Due to the effect of COVID-19, certain financial assets and liabilities may not longer have inputs to justify its fair value level classification in the fair value hierarchy. In these cases, the Company may be required to use different inputs or sources of input to reclassify fair value measurements. However, COVID-19’s current and foreseeable impact on the Company’s fair value measurement is immaterial as the fair values of the Company’s financial instruments were assumed to approximate carrying values of on-balance-sheet financial instruments since they are short term in nature. These financial instruments include cash, accounts payable, and related party loan payable.
d. Earnings per Share
ASC No. 260, “Earnings Per Share”, specifies the computation, presentation and disclosure requirements for earnings (loss) per share for entities with publicly held common stock. The Company has adopted the provisions of ASC No. 260.

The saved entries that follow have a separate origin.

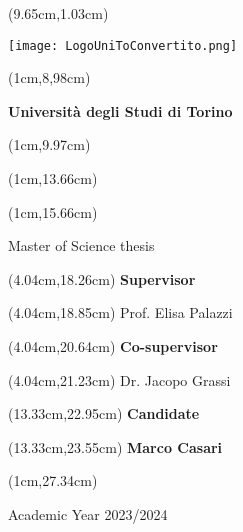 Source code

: \documentclass[a4paper,10 pt,titlepage,twoside]{book}
\begin{document}
\frontmatter

\thispagestyle{empty}

\begingroup
\TahomaFont


\begin{textblock*}{4cm}(9.65cm,1.03cm)
	\centerline {\texttt{[image: LogoUniToConvertito.png]}}
\end{textblock*}


\begin{textblock*}{21cm}(1cm,8,98cm)
	\fontsize{18}{22}\selectfont
	\centerline {\textbf{ Universit\`a degli Studi di Torino}}
\end{textblock*}
\begin{textblock*}{21cm}(1cm,9.97cm)
	\fontsize{18}{22}\selectfont
\end{textblock*}


\begin{textblock*}{21cm}(1cm,13.66cm)
	\fontsize{20}{24}\selectfont
\end{textblock*}
\begin{textblock*}{21cm}(1cm,15.66cm)
	\fontsize{18}{22}\selectfont
	\centerline{\Large {Master of Science thesis}}
\end{textblock*}



\fontsize{14}{17}\selectfont

\begin{textblock*}{8cm}(4.04cm,18.26cm)
	\noindent 
	\textbf{Supervisor}
\end{textblock*}
\begin{textblock*}{8cm}(4.04cm,18.85cm)
	\noindent 
	Prof. Elisa Palazzi
\end{textblock*}

\begin{textblock*}{8cm}(4.04cm,20.64cm)
	\noindent 
	\textbf{Co-supervisor}
\end{textblock*}
\begin{textblock*}{8cm}(4.04cm,21.23cm)
	\noindent
	Dr. Jacopo Grassi
\end{textblock*}

\begin{textblock*}{8cm}(13.33cm,22.95cm)
	\noindent
	\textbf{Candidate}
\end{textblock*}
\begin{textblock*}{8cm}(13.33cm,23.55cm)
	\noindent	\textbf{Marco Casari}
\end{textblock*}

\begin{textblock*}{21cm}(1cm,27.34cm)
	\centerline{Academic Year 2023/2024}
\end{textblock*}

\endgroup

\newpage
$ $

\newpage
$ $

\end{document}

Basic net loss per share amounts is computed by dividing the net loss by the weighted average number of common shares outstanding. Diluted earnings per share are the same as basic earnings per share due to the lack of dilutive items in the Company.
e. Income taxes
The Company follows the guideline under ASC Topic 740 Income Taxes, which requires the recognition of deferred tax assets and liabilities for the expected future tax consequences of events that have been included in the financial statements or tax returns. Under this method, deferred income taxes are recognized for the tax consequences in future years of differences between the tax bases of assets and liabilities and their financial reporting amounts at each period end based on enacted tax laws and statutory tax rates, applicable to the periods in which the differences are expected to affect taxable income. Valuation allowances are established, when necessary, to reduce deferred tax assets to the amount expected to be realized. Since the Company is in the developmental stage and has losses, no deferred tax asset or income taxes have been recorded in the financial statements. There are no uncertain tax positions as at December 31, 2021 and 2020.
F-7 |
f. Recently Issued Accounting Guidance
The Company has evaluated all the recent accounting pronouncements through the date the financial statements and believe that none of them will have a material effect on the company’s financial statements.
Note 5. Common stock
On incorporation, August 24, 2020, the Company issued 50,000 shares for gross proceeds of 50,000 Danish Krone. The value in US dollars at that time was $7,940.

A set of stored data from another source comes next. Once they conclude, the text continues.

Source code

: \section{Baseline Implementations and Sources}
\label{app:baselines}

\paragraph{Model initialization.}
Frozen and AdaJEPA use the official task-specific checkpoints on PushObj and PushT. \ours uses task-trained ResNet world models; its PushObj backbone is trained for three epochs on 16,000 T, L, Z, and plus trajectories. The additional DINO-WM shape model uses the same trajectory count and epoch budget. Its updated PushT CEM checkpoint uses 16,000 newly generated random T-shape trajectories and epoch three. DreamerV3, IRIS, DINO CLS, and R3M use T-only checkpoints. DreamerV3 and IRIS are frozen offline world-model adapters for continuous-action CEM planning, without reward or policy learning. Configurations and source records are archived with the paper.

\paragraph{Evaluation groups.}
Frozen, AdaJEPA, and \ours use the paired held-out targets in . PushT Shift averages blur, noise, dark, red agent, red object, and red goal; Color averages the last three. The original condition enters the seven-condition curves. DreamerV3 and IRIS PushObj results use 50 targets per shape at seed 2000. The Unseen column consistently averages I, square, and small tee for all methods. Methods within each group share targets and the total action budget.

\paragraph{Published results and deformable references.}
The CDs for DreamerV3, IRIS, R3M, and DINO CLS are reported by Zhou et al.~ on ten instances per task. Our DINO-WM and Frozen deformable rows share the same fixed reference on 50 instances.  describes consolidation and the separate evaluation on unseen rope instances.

There have been no warrants or options issued.
Note 6. Subsequent events
On November 12, 2022, the Company entered into a Letter of Intent (“LOI”) with Sustainable Projects Group, Inc., a US company listed on the over-the-counter public stock exchange whereby Sustainable Projects Group, Inc. will acquire the Company as a wholly owned subsidiary by issuing $80,600,221 shares in its common stock. The LOI is non-binding and subject to various terms and conditions, including but not limited to, shareholder and US exchange approvals, audits, and due diligence review.